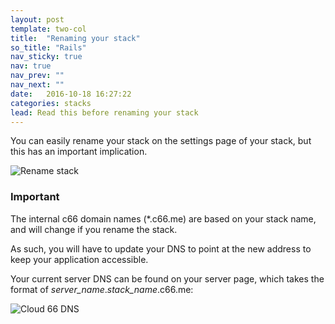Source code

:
 ```yaml
---
layout: post
template: two-col
title:  "Renaming your stack"
so_title: "Rails"
nav_sticky: true
nav: true
nav_prev: ""
nav_next: ""
date:   2016-10-18 16:27:22
categories: stacks
lead: Read this before renaming your stack
---
```


You can easily rename your stack on the settings page of your stack, but this has an important implication.

![Rename stack](http://cdn.cloud66.com.s3.amazonaws.com/images/help/stack_rename.png)

<div class="notice notice-standalone">
		<h3>Important</h3>
		<p>The internal c66 domain names (*.c66.me) are based on your stack name, and will change if you rename the stack.</p>
</div>

As such, you will have to update your DNS to point at the new address to keep your application accessible.

Your current server DNS can be found on your server page, which takes the format of <i>server_name</i>.<i>stack_name</i>.c66.me:

![Cloud 66 DNS](http://cdn.cloud66.com.s3.amazonaws.com/images/help/cloud66_dns.png)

== Your task ==
If a line comes after the line with "You can easily", it stays out; print exactly every line from the start of the entries up to and including that line, but no pictures.

== Completed exercise ==
Source code

:
 ```yaml
---
layout: post
template: two-col
title:  "Renaming your stack"
so_title: "Rails"
nav_sticky: true
nav: true
nav_prev: ""
nav_next: ""
date:   2016-10-18 16:27:22
categories: stacks
lead: Read this before renaming your stack
---
```


You can easily rename your stack on the settings page of your stack, but this has an important implication.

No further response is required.